Food Fad Debunked: Milk Doesn't Cause Obesity In Kids

By Hank Campbell — Jun 07, 2018
Some people claim that dairy products promote excess weight gain and even increase appetite. Obviously, there is no biological basis for this belief. Add to that, a review recently presented at the European Congress on Obesity found that dairy is not causing kids, or anyone else, to put on the pounds.

It's impossible to live in the modern world and not be exposed to some food fad or another. The Ketogenic Diet, the Alkaline Diet, the Raw Foods Diet, the Dukan Diet, Whole30 - and that is just in the last year. Pick a fad diet and if you are in the nutrition sphere you can guess what year it happened. Try it yourself: wheat belly, grain brain, and paleo.

And the war on milk and cheese has been going on for decades, with trial lawyer groups like Center for Science in the Public Interest (CSPI) claiming that Big Dairy was manipulating government nutrition standards. Dairy products promote excess weight gain and even increase appetite, they have long claimed, and only huge financial settlements for lawyers at CSPI would stop it.

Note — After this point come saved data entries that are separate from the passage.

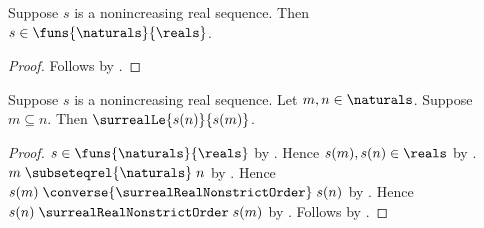\begin{proposition}\label{nonincreasing_real_sequence_type}
    Suppose $s$ is a nonincreasing real sequence.
    Then $s\in\funs{\naturals}{\reals}$.
\end{proposition}
\begin{proof}
    Follows by
        .
\end{proof}

\begin{proposition}\label{nonincreasing_real_sequence_mono}
    Suppose $s$ is a nonincreasing real sequence.
    Let $m,n\in\naturals$.
    Suppose $m\subseteq n$.
    Then $\surrealLe{s(n)}{s(m)}$.
\end{proposition}
\begin{proof}
    $s\in\funs{\naturals}{\reals}$ by
        .
    Hence $s(m),s(n)\in\reals$ by .
    $m\mathrel{\subseteqrel{\naturals}}n$ by .
    Hence $s(m)\mathrel{\converse{\surrealRealNonstrictOrder}}s(n)$ by
        .
    Hence $s(n)\mathrel{\surrealRealNonstrictOrder}s(m)$ by
        .
    Follows by .
\end{proof}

Obviously, there is no biological basis for their belief but they are not in the science business, nor are nutritionists who just want to get into the New York Times book section. And they are not correct, according to a literature review presented during the European Congress on Obesity which found that dairy is not causing kids or anyone else to get fat. 

Obviously milk is not necessary, most animals stop consuming it after weaning, and many dairy products were created to have something to do with milk, much like the electric toaster was rolled out in order to have something else to do with electricity being constantly produced. But recognizing that it is a part of Western culture is not a reason to deny its nutrient rich quality. Still, some groups not only deny it, they argue it is even harming public health. Government panels are predictably no help against food activists writing with certainty, which is why I argue we need more one-handed scientists speaking to the public. Until we have that, we are stuck because the public has become so jaded by "to and fro" centralized food recommendations - trans fats were saving us 30 years ago, now they cause diabetes - that they just pick and choose whatever they happen to like. 

So scholars from Institut Paul Bocuse (France) and colleagues did a good thing trying to separate wisdom from woo. Examining full and low fat dairy between January 1990 and June 2017, data from 43 cross sectional studies, 32 longitudinal cohort studies, and 20 randomized trials (203,269 individuals) didn't find a relationship between dairy consumption and obesity. Body fatness was not linked to type of milk or dairy products, regardless of the age of the children. Nine studies did claim some positive association between dairy products and body fatness, but giving unreasonable weight to a few outliers to achieve a predetermined result is how IARC monographs get written, it is not science.

This is bad news for the plant juice market and its claims about their substitutions for real milk being healthier. Like with trans fats decades ago, almond milk and all the rest may be benefiting from scaremongering.